Diskriminasi disabilitas memperlakukan individu non-disabilitas sebagai standar kehidupan normal, menghasilkan tempat dan layanan publik dan pribadi,
pengaturan pendidikan, dan layanan sosial yang dibangun untuk melayani
orang-orang normal, dengan demikian mengecualikan mereka yang memiliki
disabilitas tertentu. Penelitian telah menunjukkan bahwa penyandang disabilitas
tidak hanya membutuhkan pekerjaan agar mereka dapat mencari nafkah tetapi
mereka juga membutuhkan pekerjaan untuk mempertahankan kesehatan mental dan
kesejahteraan mereka. Pekerjaan memenuhi sejumlah kebutuhan dasar individu
seperti tujuan kolektif, kontak sosial, status, dan aktivitas. Penyandang
disabilitas sering ditemukan terisolasi secara sosial dan pekerjaan adalah
salah satu cara untuk mengurangi keterasingannya.
Orientasi seksual
Aksi demonstrasi kelompok sayap kanan di Rzeszów,
Polandia yang bersikap diskriminatif terhadap kelompok minoritas LGBT.

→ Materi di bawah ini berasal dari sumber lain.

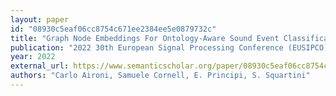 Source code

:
 ```yaml
---
layout: paper
id: "08930c5eaf06cc8754c671ee2384ee5e0879732c"
title: "Graph Node Embeddings For Ontology-Aware Sound Event Classification: An Evaluation Study"
publication: "2022 30th European Signal Processing Conference (EUSIPCO)"
year: 2022
external_url: https://www.semanticscholar.org/paper/08930c5eaf06cc8754c671ee2384ee5e0879732c
authors: "Carlo Aironi, Samuele Cornell, E. Principi, S. Squartini"
---
```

Seperti kebanyakan kelompok minoritas, kelompok
homoseksual dan biseksual rentan terhadap prasangka dan diskriminasi dari
kelompok mayoritas. Mereka dapat menjadi target kebencian karena seksualitas
mereka; istilah untuk kebencian yang didasarkan orientasi seksual seseorang
disebut homofobia. Banyak orang yang terus memiliki prasangka negatif terhadap
mereka yang memiliki orientasi non-heteroseksual dan akan mendiskriminasi orang
yang memiliki orientasi homoseksual atau biseksual atau yang dianggap memilikinya.

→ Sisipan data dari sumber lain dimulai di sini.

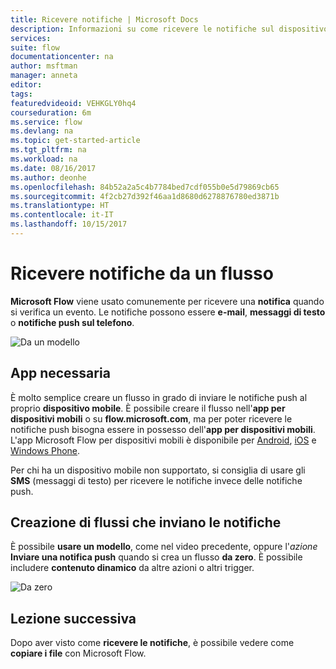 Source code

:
 ```yaml
---
title: Ricevere notifiche | Microsoft Docs
description: Informazioni su come ricevere le notifiche sul dispositivo mobile con Microsoft Flow.
services: 
suite: flow
documentationcenter: na
author: msftman
manager: anneta
editor: 
tags: 
featuredvideoid: VEHKGLY0hq4
courseduration: 6m
ms.service: flow
ms.devlang: na
ms.topic: get-started-article
ms.tgt_pltfrm: na
ms.workload: na
ms.date: 08/16/2017
ms.author: deonhe
ms.openlocfilehash: 84b52a2a5c4b7784bed7cdf055b0e5d79869cb65
ms.sourcegitcommit: 4f2cb27d392f46aa1d8680d6278876780ed3871b
ms.translationtype: HT
ms.contentlocale: it-IT
ms.lasthandoff: 10/15/2017
---
```

# <a name="get-notifications-from-a-flow"></a>Ricevere notifiche da un flusso
**Microsoft Flow** viene usato comunemente per ricevere una **notifica** quando si verifica un evento.  Le notifiche possono essere **e-mail**, **messaggi di testo** o **notifiche push sul telefono**.

![Da un modello](./media/learning-get-notifications/template-notifications.png)

## <a name="required-app"></a>App necessaria
È molto semplice creare un flusso in grado di inviare le notifiche push al proprio **dispositivo mobile**.  È possibile creare il flusso nell'**app per dispositivi mobili** o su **flow.microsoft.com**, ma per poter ricevere le notifiche push bisogna essere in possesso dell'**app per dispositivi mobili**. L'app Microsoft Flow per dispositivi mobili è disponibile per [Android](https://aka.ms/flowmobiledocsandroid), [iOS](https://aka.ms/flowmobiledocsios) e [Windows Phone](https://aka.ms/flowmobilewindows).

Per chi ha un dispositivo mobile non supportato, si consiglia di usare gli **SMS** (messaggi di testo) per ricevere le notifiche invece delle notifiche push.

## <a name="creating-flows-that-send-notifications"></a>Creazione di flussi che inviano le notifiche
È possibile **usare un modello**, come nel video precedente, oppure l'*azione* **Inviare una notifica push** quando si crea un flusso **da zero**.  È possibile includere **contenuto dinamico** da altre azioni o altri trigger.

![Da zero](./media/learning-get-notifications/notification-action.png)

## <a name="next-lesson"></a>Lezione successiva
Dopo aver visto come **ricevere le notifiche**, è possibile vedere come **copiare i file** con Microsoft Flow.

Orang-orang dengan orientasi seksual yang tidak umum lainnya juga mengalami
diskriminasi. Satu studi menunjukkan sampel heteroseksual lebih berprasangka
buruk terhadap orang aseksual dibandingkan terhadap orang homoseksual atau
biseksual.
Diskriminasi dalam pekerjaan yang didasarkan pada
orientasi seksual berbeda-beda di banyak negara. Mengungkap orientasi seksual
lesbian (dengan cara menyebutkan pertunangan dalam organisasi pelangi atau
dengan menyebutkan nama pasangan seseorang) menurunkan kesempatan kerja di
Siprus dan Yunani, tetapi secara keseluruhan tidak memiliki efek negatif di Swedia
dan Belgia. Di Belgia, bahkan terdapat efek positif dari pengungkapan orientasi
seksual lesbian bagi wanita di masa reproduktif mereka.
Diskriminasi terbalik
Mahasiswa memprotes kuota rasial di Brasil : Quer uma vaga ? Passe no vestibular ! (Apakah Anda ingin tempat di universitas ? Ikuti ujian masuk !

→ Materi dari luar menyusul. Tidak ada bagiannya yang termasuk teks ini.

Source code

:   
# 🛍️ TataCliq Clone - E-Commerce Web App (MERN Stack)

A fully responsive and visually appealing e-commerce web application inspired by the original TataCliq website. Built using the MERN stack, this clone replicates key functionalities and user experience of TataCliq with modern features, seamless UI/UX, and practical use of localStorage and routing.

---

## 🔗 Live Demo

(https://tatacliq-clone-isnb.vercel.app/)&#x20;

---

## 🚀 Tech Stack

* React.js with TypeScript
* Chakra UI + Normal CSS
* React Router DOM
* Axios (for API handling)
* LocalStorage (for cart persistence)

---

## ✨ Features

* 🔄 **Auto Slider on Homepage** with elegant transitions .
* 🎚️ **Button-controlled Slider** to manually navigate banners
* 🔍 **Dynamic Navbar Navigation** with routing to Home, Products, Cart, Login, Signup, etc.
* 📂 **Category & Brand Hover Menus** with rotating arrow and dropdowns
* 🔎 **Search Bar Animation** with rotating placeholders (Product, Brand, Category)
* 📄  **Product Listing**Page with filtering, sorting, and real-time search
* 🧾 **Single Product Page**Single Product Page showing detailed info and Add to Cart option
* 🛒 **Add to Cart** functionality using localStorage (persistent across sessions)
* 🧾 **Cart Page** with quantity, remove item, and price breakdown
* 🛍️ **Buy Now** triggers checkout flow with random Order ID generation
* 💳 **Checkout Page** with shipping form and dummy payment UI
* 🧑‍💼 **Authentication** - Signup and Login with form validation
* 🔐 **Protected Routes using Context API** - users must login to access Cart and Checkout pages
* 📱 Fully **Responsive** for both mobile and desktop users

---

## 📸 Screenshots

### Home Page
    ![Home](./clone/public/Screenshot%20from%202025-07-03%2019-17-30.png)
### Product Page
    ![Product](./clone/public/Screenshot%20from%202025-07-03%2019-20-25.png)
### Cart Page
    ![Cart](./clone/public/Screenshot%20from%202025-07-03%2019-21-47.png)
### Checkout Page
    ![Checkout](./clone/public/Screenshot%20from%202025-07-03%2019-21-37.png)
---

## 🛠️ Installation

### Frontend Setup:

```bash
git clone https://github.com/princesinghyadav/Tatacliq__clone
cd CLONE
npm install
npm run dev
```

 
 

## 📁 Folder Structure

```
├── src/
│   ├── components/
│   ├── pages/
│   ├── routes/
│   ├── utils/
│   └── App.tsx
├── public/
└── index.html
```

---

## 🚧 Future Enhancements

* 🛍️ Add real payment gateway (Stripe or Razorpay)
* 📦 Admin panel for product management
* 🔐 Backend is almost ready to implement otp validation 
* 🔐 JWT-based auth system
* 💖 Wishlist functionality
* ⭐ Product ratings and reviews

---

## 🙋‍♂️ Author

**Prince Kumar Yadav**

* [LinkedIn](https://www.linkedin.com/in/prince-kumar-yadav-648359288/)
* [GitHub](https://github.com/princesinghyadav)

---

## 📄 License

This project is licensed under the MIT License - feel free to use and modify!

Diskriminasi terbalik adalah bentuk diskriminasi terhadap
anggota kelompok dominan atau mayoritas, yang ditujukan untuk menguntungkan
anggota minoritas atau kelompok yang secara historis kurang beruntung.
Bentuk diskriminasi ini dilakukan untuk memperbaiki
ketidaksetaraan sosial di mana kelompok minoritas memiliki lebih sedikit akses
ke hak-hak istimewa yang dinikmati oleh kelompok mayoritas. Diskriminasi
terbalik dapat didefinisikan sebagai perlakuan yang tidak setara terhadap
anggota kelompok mayoritas yang dihasilkan dari kebijakan preferensial, seperti
dalam penerimaan perguruan tinggi atau pekerjaan, yang dimaksudkan untuk
memperbaiki diskriminasi terhadap minoritas yang sebelumnya terjadi.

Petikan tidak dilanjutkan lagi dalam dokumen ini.